Gross fordert besseres Überzahlspiel
EHC-Trainer hofft darauf, dass morgen gegen Hamburg die Spezialteams endlich besser funktionieren
EHC-Trainer Pavel Gross fordert vor dem Spiel gegen die Hamburg Freezers, dass sich das Überzahlspiel seines Teams verbessert.
Wenn morgen der EHC auf Hamburg trifft, wird es auch ein Duell der Spezial-Teams. Die Freezers sind in Überzahl eines der Top-Teams der Liga, die Wolfsburger hinken in der Deutschen Eishockey-Liga bisher noch ihren Erwartungen hinterher.
Deswegen fordert Grizzly-Trainer Pavel Gross auch pünktlich vor dem Spiel gegen Hamburg: Das Überzahlspiel muss sich verbessern. "Es wird langsam Zeit, dass unser Powerplay besser wird", fordert Gross. "Wir können zwar sagen, dass wir eine neue Mannschaft haben, aber wir haben mittlerweile 16Spiele zusammen gespielt. Langsam sollte es klappen", betont der Coach.

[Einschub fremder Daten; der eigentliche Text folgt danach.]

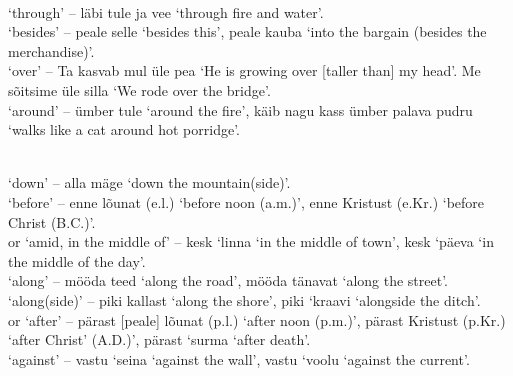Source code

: \newLesson %

\Grammar %


\newSection {} \\

 `through' -- läbi tule ja vee `through fire and water'. \\

 `besides' -- peale selle `besides this', peale kauba `into the bargain (besides the merchandise)'.\\

 `over' -- Ta kasvab mul üle pea `He is growing over [taller than] my head'. Me sõitsime üle silla `We rode over the bridge'. \\

 `around' -- ümber tule `around the fire', käib nagu kass ümber palava pudru `walks like a cat around hot porridge'.

\newSection {} \\

 `down' -- alla mäge `down the mountain(side)'. \\

 `before' -- enne lõunat (e.l.) `before noon (a.m.)', enne Kristust (e.Kr.) `before Christ (B.C.)'. \\

 or  `amid, in the middle of' -- kesk `linna `in the middle of town', kesk `päeva `in the middle of the day'. \\

 `along' -- mööda teed `along the road', mööda tänavat `along the street'. \\

 `along(side)' -- piki kallast `along the shore', piki `kraavi `alongside the ditch'. \\

 or  `after' -- pärast [peale] lõunat (p.l.) `after noon (p.m.)', pärast Kristust (p.Kr.) `after Christ' (A.D.)', pärast `surma `after death'. \\

 `against' -- vastu `seina `against the wall', vastu `voolu `against the current'.

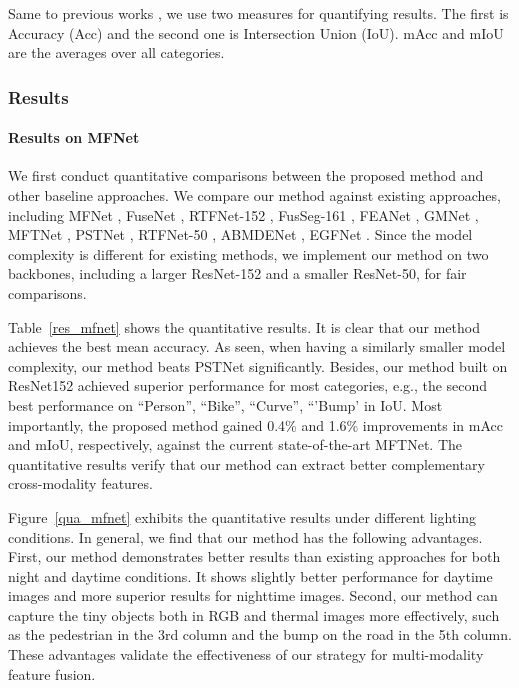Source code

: \documentclass[letterpaper, 10 pt, journal, twoside]{IEEEtran}
\begin{document}
Same to previous works \cite{RTFNet}, we use two measures for quantifying results.
 The first is Accuracy (Acc) and the second one is Intersection Union (IoU). mAcc and mIoU are the averages over all categories.






\subsubsection{Results}
\paragraph{Results on MFNet}
We first conduct quantitative comparisons between the proposed method and other baseline approaches. We compare our method against existing approaches, including MFNet \cite{MFNet}, FuseNet \cite{Fusenet}, RTFNet-152 \cite{RTFNet}, FusSeg-161 \cite{FuseSeg}, FEANet \cite{FEANet}, GMNet \cite{GMNet}, MFTNet \cite{MFTNet}, PSTNet \cite{pst900}, RTFNet-50 \cite{RTFNet}, ABMDENet \cite{ABMDRNet}, EGFNet \cite{EGFNet}. Since the model complexity is different for existing methods, we implement our method on two backbones, including a larger ResNet-152 and a smaller ResNet-50, for fair comparisons. 

Table~\ref{res_mfnet} shows the quantitative results. It is clear that our method achieves the best mean accuracy.  As seen, when having a similarly smaller model complexity, our method beats PSTNet significantly. Besides,
our method built on ResNet152 achieved superior performance for most categories, e.g., the second best performance on ``Person'', ``Bike'', ``Curve'', ``'Bump' in IoU.
Most importantly,  the proposed method gained 0.4\% and 1.6\% improvements in mAcc and mIoU, respectively, against the current state-of-the-art MFTNet. 
The quantitative results verify that our method can extract better complementary cross-modality features.





Figure~\ref{qua_mfnet} exhibits the quantitative results under different lighting conditions. 
In general, we find that our method has the following advantages. First, our method demonstrates better results than existing approaches for both night and daytime
conditions. It shows slightly better performance for daytime images and more superior results for nighttime images. 
Second, our method can capture the tiny objects both in RGB and thermal images more effectively, such as the pedestrian in the 3rd column and the bump on the road in the 5th column. 
These advantages validate the effectiveness of our strategy for multi-modality feature fusion.
\end{document}

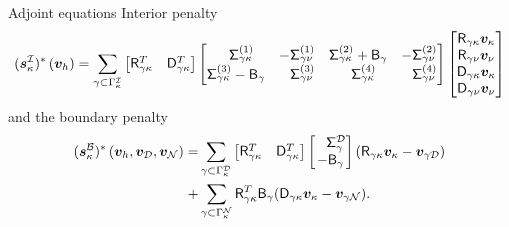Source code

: \documentclass{beamer}
\begin{document}
\begin{frame}{Adjoint equations}
    Interior penalty
    \footnotesize
    \begin{equation*} \label{ad_interface_sat}
    (\bm{s}_{\kappa}^{\fnc{I}})^{*}\left(\bm{v}_{h}\right)
    = \sum_{\gamma \subset \Gamma_\kappa^\fnc{I}}
    \begin{bmatrix} \Rgk^T & \Dgk^T \end{bmatrix}
    \setlength{\arraycolsep}{7pt}
    \setlength{\arraycolsep}{5pt}
    \begin{bmatrix}
    \phnt{-}\Siggk{1}       & -\Siggn{1}      & \Siggk{2} + \Bg & -\Siggn{2} \\
    \Siggk{3} - \Bg & \phnt{-}\Siggn{3}       & \phnt{-}\Siggk{4}       & \phnt{-}\Siggn{4}
    \end{bmatrix}
    \begin{bmatrix} \Rgk \Vkp \\ \Rgn \Vnu \\ \Dgk \Vkp \\ \Dgn \Vnu \end{bmatrix} 
    \end{equation*}
    \normalsize
    and the boundary penalty
    \footnotesize
    \begin{equation*}
    \begin{aligned}
    (\bm{s}_{\kappa}^{\fnc{B}})^{*}\left(\bm{v}_{h}, \bm{v}_\fnc{D}, \bm{v}_\fnc{N}\right)
    =& \sum_{\gamma \subset \Gamma_\kappa^{\fnc{D}}}
    \begin{bmatrix} \Rgk^T & \Dgk^T \end{bmatrix}
    \begin{bmatrix} \phnt{-}\Sig_{\gamma}^{\fnc{D}} \\ -\Bg \end{bmatrix}
    (\Rgk \Vkp - \bm{v}_{\gamma\fnc{D}}) \\
    +& \sum_{\gamma \subset \Gamma_\kappa^{\fnc{N}}} \Rgk^{T}\B_{\gamma} (\Dgk \Vkp - \bm{v}_{\gamma\fnc{N}}).
    \end{aligned}
    \end{equation*} 
\end{frame}
\end{document}
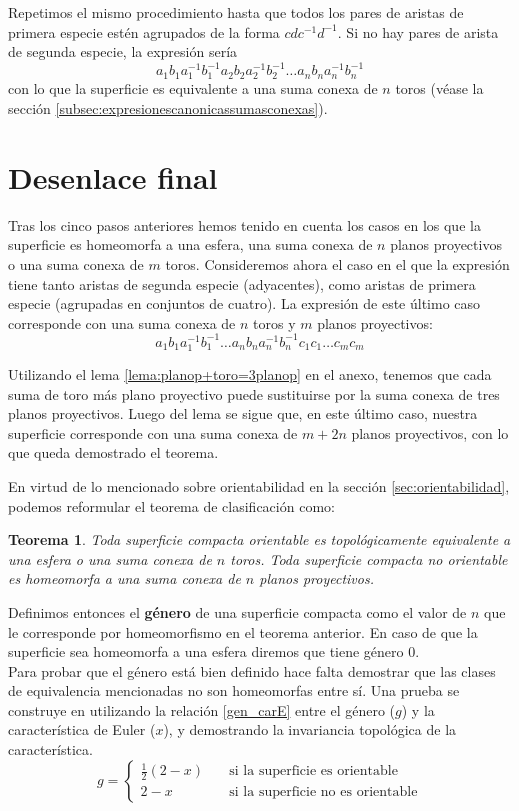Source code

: \documentclass[a4paper,11pt,spanish, twoside, leqno]{tfg-uam}
\newtheorem*{teorsin}{Teorema}
\theoremstyle{definition}
\begin{document}
Repetimos el mismo procedimiento hasta que todos los pares de aristas de primera especie estén agrupados de la forma  $cdc^{-1}d^{-1}$. Si no hay pares de arista de segunda especie, la expresión sería 
\[a_1 b_1 a_1^{-1} b_1^{-1} a_2 b_2 a_2^{-1} b_2^{-1} \ldots a_n b_n a_n^{-1} b_n^{-1}\]
con lo que la superficie es equivalente a una suma conexa de $n$ toros (véase la sección \ref{subsec:expresionescanonicassumasconexas}).


\section{Desenlace final}

Tras los cinco pasos anteriores hemos tenido en cuenta los casos en los que la superficie es homeomorfa a una esfera, una suma conexa de $n$ planos proyectivos o una suma conexa de $m$ toros. Consideremos ahora el caso en el que la expresión tiene tanto aristas de segunda especie (adyacentes), como aristas de primera especie (agrupadas en conjuntos de cuatro). La expresión de este último caso corresponde con una suma conexa de $n$ toros y $m$ planos proyectivos:
\[ a_1 b_1 a_1^{-1} b_1^{-1} \ldots a_n b_n a_n^{-1} b_n^{-1} c_1 c_1 \ldots c_m c_m \] 

Utilizando el lema \ref{lema:planop+toro=3planop} en el anexo, tenemos que cada suma de toro más plano proyectivo puede sustituirse por la suma conexa de tres planos proyectivos. Luego del lema se sigue que, en este último caso, nuestra superficie corresponde con una suma conexa de $m+2n$ planos proyectivos, con lo que queda demostrado el teorema.

En virtud de lo mencionado sobre orientabilidad en la sección \ref{sec:orientabilidad}, podemos reformular el teorema de clasificación como:

\begin{teorsin}
Toda superficie compacta orientable es topológicamente equivalente a una esfera o una suma conexa de $n$ toros. Toda superficie compacta no orientable es homeomorfa a una suma conexa de $n$ planos proyectivos.
\end{teorsin}

Definimos entonces el \textbf{género} de una superficie compacta como el valor de $n$ que le corresponde por homeomorfismo en el teorema anterior. En caso de que la superficie sea homeomorfa a una esfera diremos que tiene género 0. \\
Para probar que el género está bien definido hace falta demostrar que las clases de equivalencia mencionadas no son homeomorfas entre sí. Una prueba se construye en \cite{massey} utilizando la relación \ref{gen_carE} entre el género ($g$) y la característica de Euler ($x$), y demostrando la invariancia topológica de la característica.
\begin{equation}
\label{gen_carE}
g = \begin{cases}
\frac{1}{2}(2-x) & \quad \text{si la superficie es orientable}\\
2-x & \quad \text{si la superficie no es orientable}
\end{cases}
\end{equation}
\end{document}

Drei Tore haben die Grizzlys erst in Überzahl geschossen. Dazu brauchten sie 27 Versuche. Schlechter in der DEL sind nur die Krefeld Pinguine und die DEG Metro Stars.
An den Formationen will Gross aber nicht großartig basteln. Es geht eher darum, dass jeder Spieler seine Aufgabe im Powerplay versteht. "Wir haben einen Plan für das Überzahlspiel. Damit es klappt, brauchen wir fünf Leute, die sich daran halten. Jeder Spieler hat eine Rolle. Und die Jungs müssen es ausprobieren, um zu sehen, ob es so funktioniert", erklärt Gross. Ein Beispiel: das Passspiel. "Wir laufen zu viel mit der Scheibe. Aber wir müssen den Puck laufen lassen. Die Kleinigkeiten, die uns in der vergangenen Saison stark gemacht haben, machen wir bisher nicht", so Gross weiter.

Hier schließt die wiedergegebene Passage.